*Work request*: Please repeat the records below exactly, skipping any pictures.

*Listed records*:
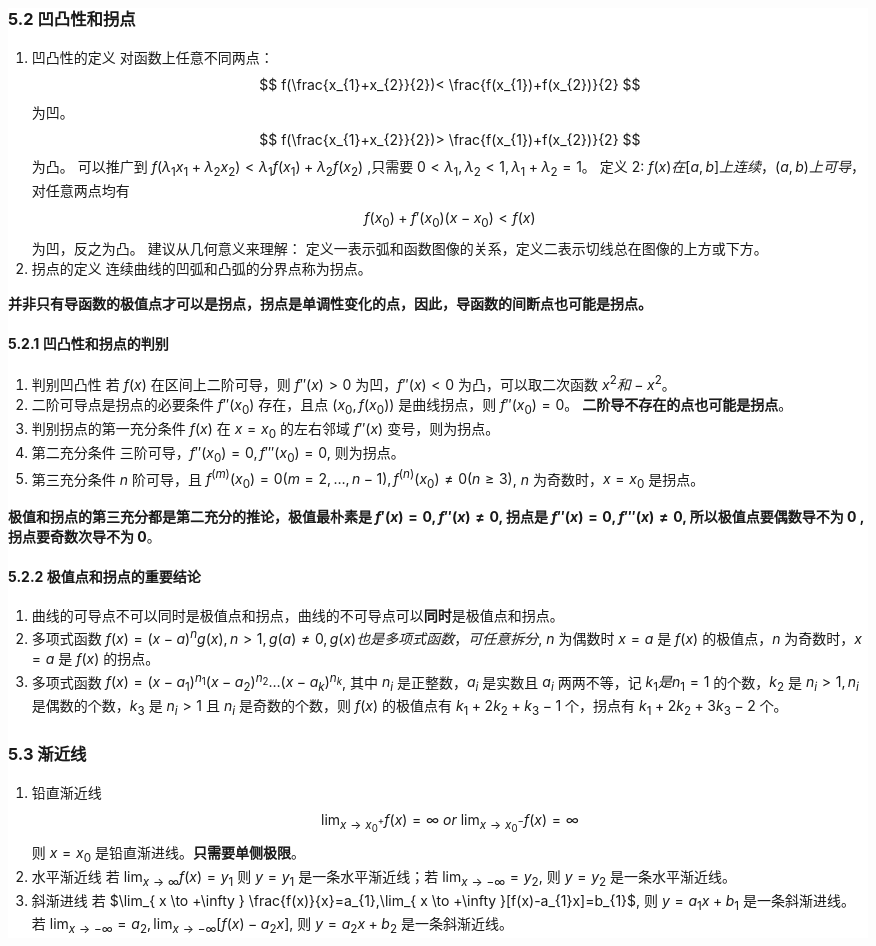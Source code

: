 ### 5.2 凹凸性和拐点
1. 凹凸性的定义
对函数上任意不同两点：
$$
f(\frac{x_{1}+x_{2}}{2})< \frac{f(x_{1})+f(x_{2})}{2}
$$
为凹。
$$
f(\frac{x_{1}+x_{2}}{2})> \frac{f(x_{1})+f(x_{2})}{2}
$$
为凸。
可以推广到 $f(\lambda_{1}x_{1}+\lambda_{2}x_{2})<\lambda_{1}f(x_{1})+\lambda_{2}f(x_{2})$ ,只需要 $0<\lambda_{1},\lambda_{2}<1,\lambda_{1}+\lambda_{2}=1$。
定义 $2$:
$f(x)在[a,b]上连续，(a,b)上可导$，对任意两点均有
$$
f(x_{0})+f'(x_{0})(x-x_{0})<f(x)
$$
为凹，反之为凸。
建议从几何意义来理解：
定义一表示弧和函数图像的关系，定义二表示切线总在图像的上方或下方。
2. 拐点的定义
连续曲线的凹弧和凸弧的分界点称为拐点。

**并非只有导函数的极值点才可以是拐点，拐点是单调性变化的点，因此，导函数的间断点也可能是拐点。**

#### 5.2.1 凹凸性和拐点的判别
1. 判别凹凸性
若 $f(x)$ 在区间上二阶可导，则 $f''(x)>0$ 为凹，$f''(x)<0$ 为凸，可以取二次函数 $x^2和-x^2$。
2. 二阶可导点是拐点的必要条件
$f''(x_{0})$ 存在，且点 $(x_{0},f(x_{0}))$ 是曲线拐点，则 $f''(x_{0})=0$。
**二阶导不存在的点也可能是拐点**。
3. 判别拐点的第一充分条件
$f(x)$ 在 $x=x_0$ 的左右邻域 $f''(x)$ 变号，则为拐点。
4. 第二充分条件
三阶可导，$f''(x_{0})=0,f'''(x_{0})=0$, 则为拐点。
5. 第三充分条件
$n$ 阶可导，且 $f^{(m)}(x_{0})=0(m=2,\dots,n-1),f^{(n)}(x_{0})\neq{0}(n\geq{3})$, $n$ 为奇数时，$x=x_{0}$ 是拐点。

**极值和拐点的第三充分都是第二充分的推论，极值最朴素是 $f'(x)=0,f''(x)\neq{0}$, 拐点是 $f''(x)=0,f'''(x)\neq 0$, 所以极值点要偶数导不为 $0$ ,拐点要奇数次导不为 $0$**。

#### 5.2.2 极值点和拐点的重要结论
1. 曲线的可导点不可以同时是极值点和拐点，曲线的不可导点可以**同时**是极值点和拐点。
2. 多项式函数 $f(x)=(x-a)^ng(x),n>1,g(a)\neq{0},g(x)也是多项式函数，可任意拆分$, $n$ 为偶数时 $x=a$ 是 $f(x)$ 的极值点，$n$ 为奇数时，$x=a$ 是 $f(x)$ 的拐点。
3. 多项式函数 $f(x)=(x-a_{1})^{n_{1}}(x-a_2)^{n_{2}}\dots(x-a_k)^{n_{k}}$, 其中 $n_{i}$ 是正整数，$a_{i}$ 是实数且 $a_{i}$ 两两不等，记 $k_{1}是n_{1}=1$ 的个数，$k_{2}$ 是 $n_{i}>1,n_{i}$ 是偶数的个数，$k_{3}$ 是 $n_{i}>1$ 且 $n_{i}$ 是奇数的个数，则 $f(x)$ 的极值点有 $k_{1}+2k_{2}+k_{3}-1$ 个，拐点有 $k_{1}+2k_{2}+3k_{3}-2$ 个。

### 5.3 渐近线
1. 铅直渐近线
$$
\lim_{ x \to x^+_{0} } f(x) = \infty \ or \ \lim_{ x \to x^-_{0} } f(x) = \infty 
$$
则 $x=x_{0}$ 是铅直渐进线。**只需要单侧极限**。
2. 水平渐近线
若 $\lim_{ x \to \infty }f(x)=y_{1}$ 则 $y=y_{1}$ 是一条水平渐近线；若 $\lim_{ x \to -\infty }=y_{2}$, 则 $y=y_{2}$ 是一条水平渐近线。
3. 斜渐进线
若 $\lim_{ x \to +\infty } \frac{f(x)}{x}=a_{1},\lim_{ x \to +\infty }[f(x)-a_{1}x]=b_{1}$, 则 $y=a_{1}x+b_{1}$ 是一条斜渐进线。
若 $\lim_{ x \to -\infty }=a_{2},\lim_{ x \to -\infty }[f(x)-a_{2}x]$, 则 $y=a_{2}x+b_{2}$ 是一条斜渐近线。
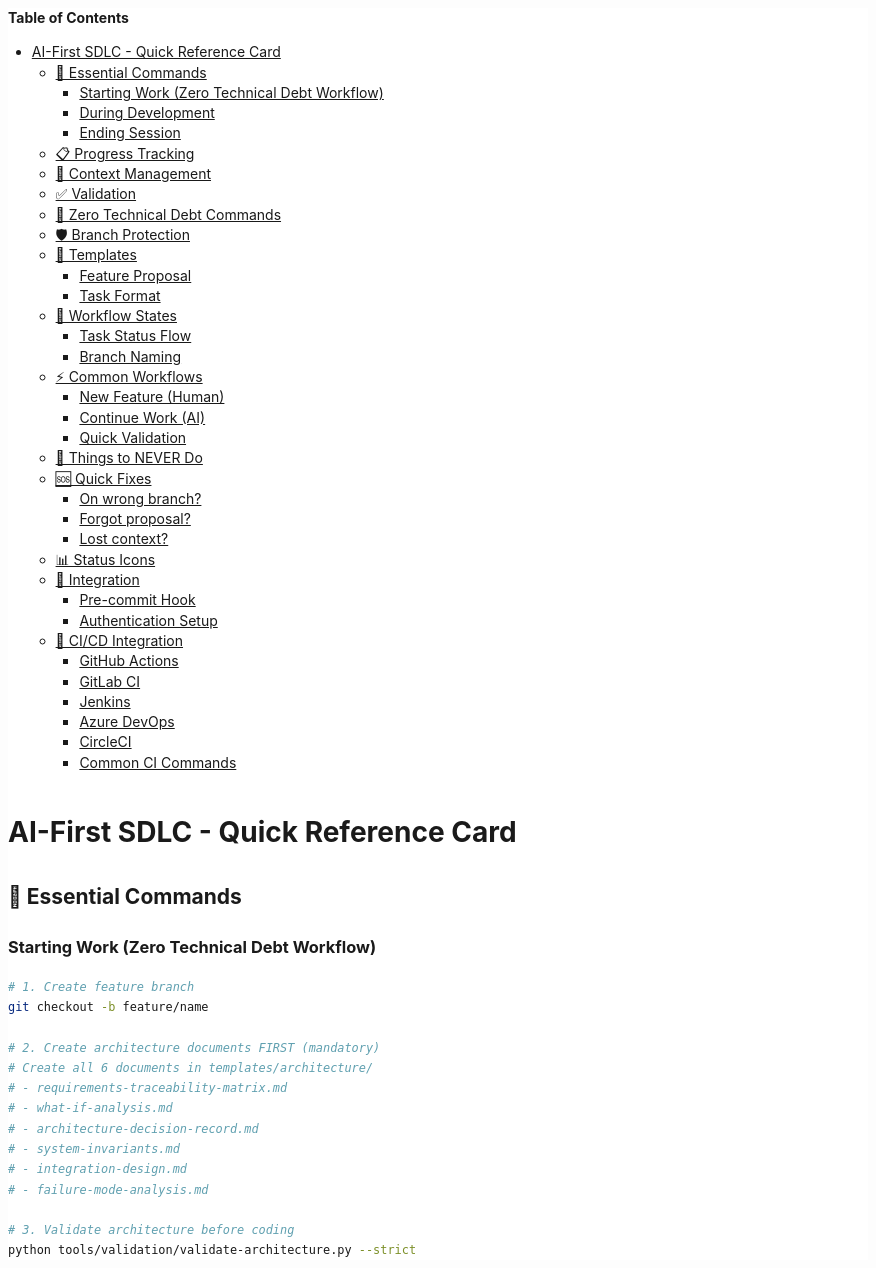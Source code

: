 

**Table of Contents**

- [AI-First SDLC - Quick Reference Card](#ai-first-sdlc---quick-reference-card)
  - [🚀 Essential Commands](#-essential-commands)
    - [Starting Work (Zero Technical Debt Workflow)](#starting-work-zero-technical-debt-workflow)
    - [During Development](#during-development)
    - [Ending Session](#ending-session)
  - [📋 Progress Tracking](#-progress-tracking)
  - [💾 Context Management](#-context-management)
  - [✅ Validation](#-validation)
  - [🚫 Zero Technical Debt Commands](#-zero-technical-debt-commands)
  - [🛡️ Branch Protection](#-branch-protection)
  - [📝 Templates](#-templates)
    - [Feature Proposal](#feature-proposal)
    - [Task Format](#task-format)
  - [🔄 Workflow States](#-workflow-states)
    - [Task Status Flow](#task-status-flow)
    - [Branch Naming](#branch-naming)
  - [⚡ Common Workflows](#-common-workflows)
    - [New Feature (Human)](#new-feature-human)
    - [Continue Work (AI)](#continue-work-ai)
    - [Quick Validation](#quick-validation)
  - [🚫 Things to NEVER Do](#-things-to-never-do)
  - [🆘 Quick Fixes](#-quick-fixes)
    - [On wrong branch?](#on-wrong-branch)
    - [Forgot proposal?](#forgot-proposal)
    - [Lost context?](#lost-context)
  - [📊 Status Icons](#-status-icons)
  - [🔗 Integration](#-integration)
    - [Pre-commit Hook](#pre-commit-hook)
    - [Authentication Setup](#authentication-setup)
  - [🔧 CI/CD Integration](#-cicd-integration)
    - [GitHub Actions](#github-actions)
    - [GitLab CI](#gitlab-ci)
    - [Jenkins](#jenkins)
    - [Azure DevOps](#azure-devops)
    - [CircleCI](#circleci)
    - [Common CI Commands](#common-ci-commands)



# AI-First SDLC - Quick Reference Card

## 🚀 Essential Commands

### Starting Work (Zero Technical Debt Workflow)
```bash
# 1. Create feature branch
git checkout -b feature/name

# 2. Create architecture documents FIRST (mandatory)
# Create all 6 documents in templates/architecture/
# - requirements-traceability-matrix.md
# - what-if-analysis.md
# - architecture-decision-record.md
# - system-invariants.md
# - integration-design.md
# - failure-mode-analysis.md

# 3. Validate architecture before coding
python tools/validation/validate-architecture.py --strict

```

*Task answer*:
Source code

: ### 5.2 凹凸性和拐点
1. 凹凸性的定义
对函数上任意不同两点：
$$
f(\frac{x_{1}+x_{2}}{2})< \frac{f(x_{1})+f(x_{2})}{2}
$$
为凹。
$$
f(\frac{x_{1}+x_{2}}{2})> \frac{f(x_{1})+f(x_{2})}{2}
$$
为凸。
可以推广到 $f(\lambda_{1}x_{1}+\lambda_{2}x_{2})<\lambda_{1}f(x_{1})+\lambda_{2}f(x_{2})$ ,只需要 $0<\lambda_{1},\lambda_{2}<1,\lambda_{1}+\lambda_{2}=1$。
定义 $2$:
$f(x)在[a,b]上连续，(a,b)上可导$，对任意两点均有
$$
f(x_{0})+f'(x_{0})(x-x_{0})<f(x)
$$
为凹，反之为凸。
建议从几何意义来理解：
定义一表示弧和函数图像的关系，定义二表示切线总在图像的上方或下方。
2. 拐点的定义
连续曲线的凹弧和凸弧的分界点称为拐点。

**并非只有导函数的极值点才可以是拐点，拐点是单调性变化的点，因此，导函数的间断点也可能是拐点。**

#### 5.2.1 凹凸性和拐点的判别
1. 判别凹凸性
若 $f(x)$ 在区间上二阶可导，则 $f''(x)>0$ 为凹，$f''(x)<0$ 为凸，可以取二次函数 $x^2和-x^2$。
2. 二阶可导点是拐点的必要条件
$f''(x_{0})$ 存在，且点 $(x_{0},f(x_{0}))$ 是曲线拐点，则 $f''(x_{0})=0$。
**二阶导不存在的点也可能是拐点**。
3. 判别拐点的第一充分条件
$f(x)$ 在 $x=x_0$ 的左右邻域 $f''(x)$ 变号，则为拐点。
4. 第二充分条件
三阶可导，$f''(x_{0})=0,f'''(x_{0})=0$, 则为拐点。
5. 第三充分条件
$n$ 阶可导，且 $f^{(m)}(x_{0})=0(m=2,\dots,n-1),f^{(n)}(x_{0})\neq{0}(n\geq{3})$, $n$ 为奇数时，$x=x_{0}$ 是拐点。

**极值和拐点的第三充分都是第二充分的推论，极值最朴素是 $f'(x)=0,f''(x)\neq{0}$, 拐点是 $f''(x)=0,f'''(x)\neq 0$, 所以极值点要偶数导不为 $0$ ,拐点要奇数次导不为 $0$**。

#### 5.2.2 极值点和拐点的重要结论
1. 曲线的可导点不可以同时是极值点和拐点，曲线的不可导点可以**同时**是极值点和拐点。
2. 多项式函数 $f(x)=(x-a)^ng(x),n>1,g(a)\neq{0},g(x)也是多项式函数，可任意拆分$, $n$ 为偶数时 $x=a$ 是 $f(x)$ 的极值点，$n$ 为奇数时，$x=a$ 是 $f(x)$ 的拐点。
3. 多项式函数 $f(x)=(x-a_{1})^{n_{1}}(x-a_2)^{n_{2}}\dots(x-a_k)^{n_{k}}$, 其中 $n_{i}$ 是正整数，$a_{i}$ 是实数且 $a_{i}$ 两两不等，记 $k_{1}是n_{1}=1$ 的个数，$k_{2}$ 是 $n_{i}>1,n_{i}$ 是偶数的个数，$k_{3}$ 是 $n_{i}>1$ 且 $n_{i}$ 是奇数的个数，则 $f(x)$ 的极值点有 $k_{1}+2k_{2}+k_{3}-1$ 个，拐点有 $k_{1}+2k_{2}+3k_{3}-2$ 个。

### 5.3 渐近线
1. 铅直渐近线
$$
\lim_{ x \to x^+_{0} } f(x) = \infty \ or \ \lim_{ x \to x^-_{0} } f(x) = \infty 
$$
则 $x=x_{0}$ 是铅直渐进线。**只需要单侧极限**。
2. 水平渐近线
若 $\lim_{ x \to \infty }f(x)=y_{1}$ 则 $y=y_{1}$ 是一条水平渐近线；若 $\lim_{ x \to -\infty }=y_{2}$, 则 $y=y_{2}$ 是一条水平渐近线。
3. 斜渐进线
若 $\lim_{ x \to +\infty } \frac{f(x)}{x}=a_{1},\lim_{ x \to +\infty }[f(x)-a_{1}x]=b_{1}$, 则 $y=a_{1}x+b_{1}$ 是一条斜渐进线。
若 $\lim_{ x \to -\infty }=a_{2},\lim_{ x \to -\infty }[f(x)-a_{2}x]$, 则 $y=a_{2}x+b_{2}$ 是一条斜渐近线。
Source code

: 

**Table of Contents**

- [AI-First SDLC - Quick Reference Card](#ai-first-sdlc---quick-reference-card)
  - [🚀 Essential Commands](#-essential-commands)
    - [Starting Work (Zero Technical Debt Workflow)](#starting-work-zero-technical-debt-workflow)
    - [During Development](#during-development)
    - [Ending Session](#ending-session)
  - [📋 Progress Tracking](#-progress-tracking)
  - [💾 Context Management](#-context-management)
  - [✅ Validation](#-validation)
  - [🚫 Zero Technical Debt Commands](#-zero-technical-debt-commands)
  - [🛡️ Branch Protection](#-branch-protection)
  - [📝 Templates](#-templates)
    - [Feature Proposal](#feature-proposal)
    - [Task Format](#task-format)
  - [🔄 Workflow States](#-workflow-states)
    - [Task Status Flow](#task-status-flow)
    - [Branch Naming](#branch-naming)
  - [⚡ Common Workflows](#-common-workflows)
    - [New Feature (Human)](#new-feature-human)
    - [Continue Work (AI)](#continue-work-ai)
    - [Quick Validation](#quick-validation)
  - [🚫 Things to NEVER Do](#-things-to-never-do)
  - [🆘 Quick Fixes](#-quick-fixes)
    - [On wrong branch?](#on-wrong-branch)
    - [Forgot proposal?](#forgot-proposal)
    - [Lost context?](#lost-context)
  - [📊 Status Icons](#-status-icons)
  - [🔗 Integration](#-integration)
    - [Pre-commit Hook](#pre-commit-hook)
    - [Authentication Setup](#authentication-setup)
  - [🔧 CI/CD Integration](#-cicd-integration)
    - [GitHub Actions](#github-actions)
    - [GitLab CI](#gitlab-ci)
    - [Jenkins](#jenkins)
    - [Azure DevOps](#azure-devops)
    - [CircleCI](#circleci)
    - [Common CI Commands](#common-ci-commands)



# AI-First SDLC - Quick Reference Card

## 🚀 Essential Commands

### Starting Work (Zero Technical Debt Workflow)
```bash
# 1. Create feature branch
git checkout -b feature/name

# 2. Create architecture documents FIRST (mandatory)
# Create all 6 documents in templates/architecture/
# - requirements-traceability-matrix.md
# - what-if-analysis.md
# - architecture-decision-record.md
# - system-invariants.md
# - integration-design.md
# - failure-mode-analysis.md

# 3. Validate architecture before coding
python tools/validation/validate-architecture.py --strict

```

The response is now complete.